Trump could still salvage a shred of his COVID legacy
President Donald Trump’s shameful legacy will be the needless death and vast devastation of the COVID-19 pandemic. More than 3,200 Americans died from the novel coronavirus Saturday, and the virus is presently the nation’s leading cause of death. The health and economic impacts of COVID-19 were always going to be brutal, but Trump made everything much worse than it had to be. And he has capped his mismanagement of the crisis by making it more difficult not just to convince Americans to comply with life-saving preventive efforts but by also sowing doubt about the vaccines that are the way out of this crisis.
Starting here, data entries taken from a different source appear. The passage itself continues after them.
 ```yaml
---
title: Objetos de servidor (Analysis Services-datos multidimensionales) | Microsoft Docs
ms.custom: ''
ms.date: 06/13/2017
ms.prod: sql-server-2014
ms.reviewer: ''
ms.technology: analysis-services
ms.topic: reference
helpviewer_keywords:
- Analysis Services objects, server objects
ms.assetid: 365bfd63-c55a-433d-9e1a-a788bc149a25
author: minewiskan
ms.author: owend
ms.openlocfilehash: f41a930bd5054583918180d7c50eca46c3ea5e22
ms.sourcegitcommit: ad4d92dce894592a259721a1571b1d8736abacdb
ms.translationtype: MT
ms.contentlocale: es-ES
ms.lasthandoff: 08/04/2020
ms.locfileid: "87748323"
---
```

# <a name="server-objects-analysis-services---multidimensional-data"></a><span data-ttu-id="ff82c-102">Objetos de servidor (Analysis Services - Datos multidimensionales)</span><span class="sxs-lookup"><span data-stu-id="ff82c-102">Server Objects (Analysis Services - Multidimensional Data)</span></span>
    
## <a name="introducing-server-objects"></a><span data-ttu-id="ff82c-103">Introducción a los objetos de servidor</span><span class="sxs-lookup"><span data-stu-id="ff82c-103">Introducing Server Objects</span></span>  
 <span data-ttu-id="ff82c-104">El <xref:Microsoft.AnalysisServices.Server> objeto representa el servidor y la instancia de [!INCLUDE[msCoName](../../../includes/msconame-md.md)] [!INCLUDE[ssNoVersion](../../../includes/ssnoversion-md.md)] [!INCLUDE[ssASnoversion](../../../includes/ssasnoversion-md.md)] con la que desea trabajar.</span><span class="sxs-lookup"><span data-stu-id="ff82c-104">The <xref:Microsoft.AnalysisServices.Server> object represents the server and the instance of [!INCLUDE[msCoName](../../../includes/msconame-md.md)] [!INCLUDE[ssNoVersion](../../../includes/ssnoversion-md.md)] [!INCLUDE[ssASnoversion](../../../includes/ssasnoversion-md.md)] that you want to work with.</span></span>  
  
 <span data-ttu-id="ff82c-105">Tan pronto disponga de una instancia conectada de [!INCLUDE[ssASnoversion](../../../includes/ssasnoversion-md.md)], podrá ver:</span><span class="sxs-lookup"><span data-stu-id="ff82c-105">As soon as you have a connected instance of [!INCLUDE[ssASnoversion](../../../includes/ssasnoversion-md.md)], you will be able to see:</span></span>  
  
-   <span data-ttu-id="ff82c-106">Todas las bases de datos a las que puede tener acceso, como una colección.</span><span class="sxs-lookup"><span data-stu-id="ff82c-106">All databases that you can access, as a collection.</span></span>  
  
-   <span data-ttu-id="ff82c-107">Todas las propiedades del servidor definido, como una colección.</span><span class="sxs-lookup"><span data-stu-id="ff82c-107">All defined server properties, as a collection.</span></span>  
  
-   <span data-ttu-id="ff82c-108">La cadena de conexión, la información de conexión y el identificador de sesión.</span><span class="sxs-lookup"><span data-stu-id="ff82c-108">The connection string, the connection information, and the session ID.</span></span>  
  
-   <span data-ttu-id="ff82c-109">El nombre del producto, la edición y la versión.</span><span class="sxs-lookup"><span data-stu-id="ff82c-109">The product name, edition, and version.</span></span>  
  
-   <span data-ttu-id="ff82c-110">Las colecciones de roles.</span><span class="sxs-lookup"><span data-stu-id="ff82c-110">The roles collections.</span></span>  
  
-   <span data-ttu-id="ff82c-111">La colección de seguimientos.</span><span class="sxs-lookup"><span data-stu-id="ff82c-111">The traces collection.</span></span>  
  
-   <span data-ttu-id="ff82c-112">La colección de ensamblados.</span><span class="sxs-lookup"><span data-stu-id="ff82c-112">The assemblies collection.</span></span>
The worst thing Trump did — and continues to do — is to treat the virus less like a threat to the nation and more like a danger to his own political and psychological well-being. From the beginning, he listened to the advisers who told him what he wanted to hear — that it wouldn’t be so bad (though epidemiologists said otherwise), that we could achieve some sort of herd immunity (though infectious-disease specialists said this was madness), that the disease would magically “go away” in time for the election (though all realistic people said this was pure fantasy).
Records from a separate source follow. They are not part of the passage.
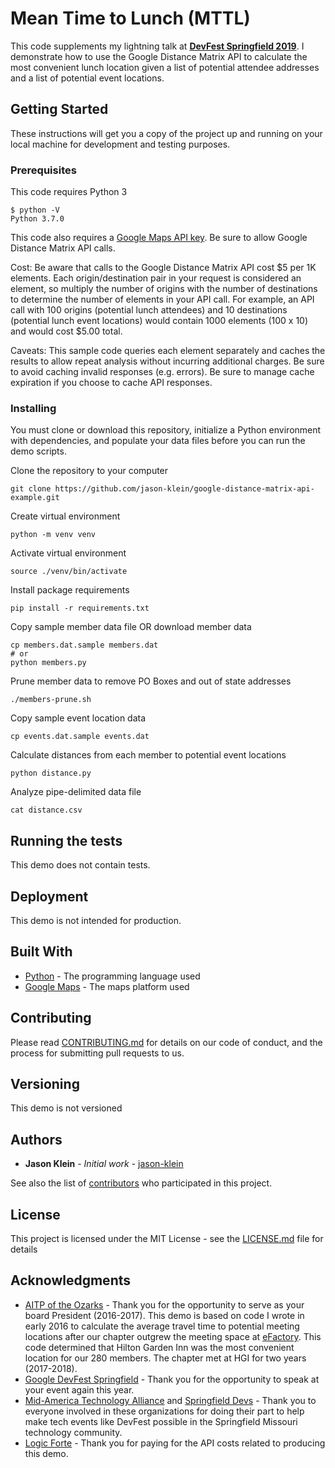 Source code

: # Mean Time to Lunch (MTTL)

This code supplements my lightning talk at [**DevFest Springfield 2019**](https://devfestsgf.com). 
I demonstrate how to use the Google Distance Matrix API to calculate the most convenient lunch location given a list of potential attendee addresses and a list of potential event locations.

## Getting Started  

These instructions will get you a copy of the project up and running on your local machine for development and testing purposes.

### Prerequisites

This code requires Python 3

```
$ python -V
Python 3.7.0
```

This code also requires a [Google Maps API key](https://cloud.google.com/maps-platform/). Be sure to allow Google Distance Matrix API calls.

Cost: Be aware that calls to the Google Distance Matrix API cost $5 per 1K elements. 
Each origin/destination pair in your request is considered an element, 
so multiply the number of origins with the number of destinations to determine the number of elements in your API call. 
For example, an API call with 100 origins (potential lunch attendees) and 10 destinations (potential lunch event locations) would contain 1000 elements (100 x 10) and would cost $5.00 total.

Caveats: This sample code queries each element separately and caches the results to allow repeat analysis without incurring additional charges. 
Be sure to avoid caching invalid responses (e.g. errors). Be sure to manage cache expiration if you choose to cache API responses.


### Installing

You must clone or download this repository, initialize a Python environment with dependencies, and populate your data files before you can run the demo scripts.

Clone the repository to your computer
```
git clone https://github.com/jason-klein/google-distance-matrix-api-example.git
```

Create virtual environment

```
python -m venv venv
```

Activate virtual environment

```
source ./venv/bin/activate
```

Install package requirements

```
pip install -r requirements.txt
```

Copy sample member data file OR download member data

```
cp members.dat.sample members.dat
# or
python members.py
```

Prune member data to remove PO Boxes and out of state addresses

```
./members-prune.sh
```

Copy sample event location data

```
cp events.dat.sample events.dat
```

Calculate distances from each member to potential event locations

```
python distance.py
```

Analyze pipe-delimited data file

```
cat distance.csv
```

## Running the tests

This demo does not contain tests.

## Deployment

This demo is not intended for production.

## Built With

* [Python](https://www.python.org/) - The programming language used
* [Google Maps](https://cloud.google.com/maps-platform/) - The maps platform used

## Contributing

Please read [CONTRIBUTING.md](CONTRIBUTING.md) for details on our code of conduct, and the process for submitting pull requests to us.

## Versioning

This demo is not versioned

## Authors

* **Jason Klein** - *Initial work* - [jason-klein](https://github.com/jason-klein)

See also the list of [contributors](https://github.com/google-distance-matrix-api-example/contributors) who participated in this project.

## License

This project is licensed under the MIT License - see the [LICENSE.md](LICENSE.md) file for details

## Acknowledgments

* [AITP of the Ozarks](https://aitpozarks.org) - 
Thank you for the opportunity to serve as your board President (2016-2017). 
This demo is based on code I wrote in early 2016 to calculate the average travel time to potential meeting locations after our chapter outgrew the meeting space at [eFactory](https://efactory.missouristate.edu). 
This code determined that Hilton Garden Inn was the most convenient location for our 280 members. 
The chapter met at HGI for two years (2017-2018).
* [Google DevFest Springfield](https://devfestsgf.com) - 
Thank you for the opportunity to speak at your event again this year.
* [Mid-America Technology Alliance](https://matasgf.com) 
and [Springfield Devs](https://sgf.dev) - 
Thank you to everyone involved in these organizations for doing their part to help make tech events like DevFest possible in the Springfield Missouri technology community.
* [Logic Forte](http://logicforte.com) - 
Thank you for paying for the API costs related to producing this demo.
Trump could have used his megaphone and his dominance of the Republican Party to push for consistent, nationwide rules for mandates and shutdowns. If he had called last spring for universal mask-wearing, for example, and driven that message home with his loyal MAGA followers, Republican governors such as Ron Desantis of Florida, Greg Abbott of Texas and even Kristi Noem of South Dakota likely would have had no choice but to go along or face the wrath of constituents who are more loyal to Trump than to them.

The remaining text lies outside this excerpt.